Are they being disrespectful? Perhaps so and it would have been nice if Johnson, Spieth, Justin Thomas, Adam Scott and Sergio Garcia – Mickelson, too – could have set aside this week as being one that simply had to be on their schedules this season. After all, we aren’t 
talking about any old golfer. Palmer was the man who revolutionised golf and the leading players raking in fortunes from the game today have him to thank for that.

The absentees, of course, will point to the difficulties when it comes to scheduling and trying to ensure they are preparing the best way possible for The Masters, which is now just three weeks away.But this was once, surely, when all the game’s leading lights should have gone that extra mile to provide the most fitting honour possible for Palmer.
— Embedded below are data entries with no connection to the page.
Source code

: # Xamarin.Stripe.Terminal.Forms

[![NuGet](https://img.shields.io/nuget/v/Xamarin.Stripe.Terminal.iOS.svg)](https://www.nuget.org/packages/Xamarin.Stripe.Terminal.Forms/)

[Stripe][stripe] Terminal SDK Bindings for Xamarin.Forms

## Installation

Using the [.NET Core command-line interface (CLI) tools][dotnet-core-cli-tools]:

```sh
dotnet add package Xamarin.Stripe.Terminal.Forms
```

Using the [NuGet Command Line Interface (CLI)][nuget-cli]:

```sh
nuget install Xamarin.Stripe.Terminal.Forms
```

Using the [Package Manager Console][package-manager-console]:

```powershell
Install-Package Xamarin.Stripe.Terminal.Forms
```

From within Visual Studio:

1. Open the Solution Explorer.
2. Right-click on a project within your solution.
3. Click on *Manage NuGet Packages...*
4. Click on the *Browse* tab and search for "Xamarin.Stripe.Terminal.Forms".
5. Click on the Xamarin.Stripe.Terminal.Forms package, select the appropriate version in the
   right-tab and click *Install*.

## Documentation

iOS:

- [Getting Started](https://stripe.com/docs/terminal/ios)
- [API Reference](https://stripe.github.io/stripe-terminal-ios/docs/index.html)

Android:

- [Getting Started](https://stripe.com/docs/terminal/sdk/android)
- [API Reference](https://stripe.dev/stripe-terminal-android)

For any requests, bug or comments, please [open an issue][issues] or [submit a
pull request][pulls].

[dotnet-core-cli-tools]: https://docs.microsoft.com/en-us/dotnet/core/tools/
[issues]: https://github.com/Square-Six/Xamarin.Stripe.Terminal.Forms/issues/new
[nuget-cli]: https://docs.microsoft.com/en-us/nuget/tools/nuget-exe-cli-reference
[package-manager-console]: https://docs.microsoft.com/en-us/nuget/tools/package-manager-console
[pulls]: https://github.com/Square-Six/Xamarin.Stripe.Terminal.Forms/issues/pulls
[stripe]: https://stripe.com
Golf can’t always be about winning titles, even if they happen to be majors, and well done to those who have adopted that 
attitude this week.

Indeed, for all the scaremongering last week, the field is pretty strong. The second strongest for the event, in fact, in the past decade. It’s headed by four of the world’s top five in Jason Day, Rory McIlroy, Hideki Matsuyama and Henrik Stenson, with Rickie Fowler the other player from inside the top 10 paying his personal respect to Palmer by teeing it up this week. “It’s obviously an important one being right after his passing,” observed the 2015 Scottish Open champion, who felt so bad about missing the event 12 months ago that he paid a personal visit to Palmer to explain his reasons.

For the first time ever, I like Billy Horschel’s approach to this week. The man who partnered Fowler in the 2007 Walker Cup at Royal County Down when the duo were still cutting their teeth in the game has had Palmer’s iconic umbrella logo embroidered on all his clothing. He has also had it stamped on to his golf balls. That’s what you call showing respect.

A statue of Palmer has been erected close to the first tee and will feature in thousands of photographs as spectators pay their own tributes, just as the ones who signed a special wall in the tented village did at the Ryder Cup. Make no mistake about it, this has to be a week when everyone with a love for the game should take a few seconds and remember Palmer and what he did for the sport.

“There are just some tournaments you need to gain perspective and say I can take one week a year and have fun in honour of the man,” said Peter Jacobsen, who has been handed the task of being one of the event’s hosts this week along with Annika Sorenstam, Curtis Strange, Graeme McDowell and former US Secretary of Homeland Security, Tom Ridge. “I hope every eligible player [plays] – and I know it won’t happen because of schedules – but 
a lot of us wouldn’t have these schedules if it weren’t for Arnold.”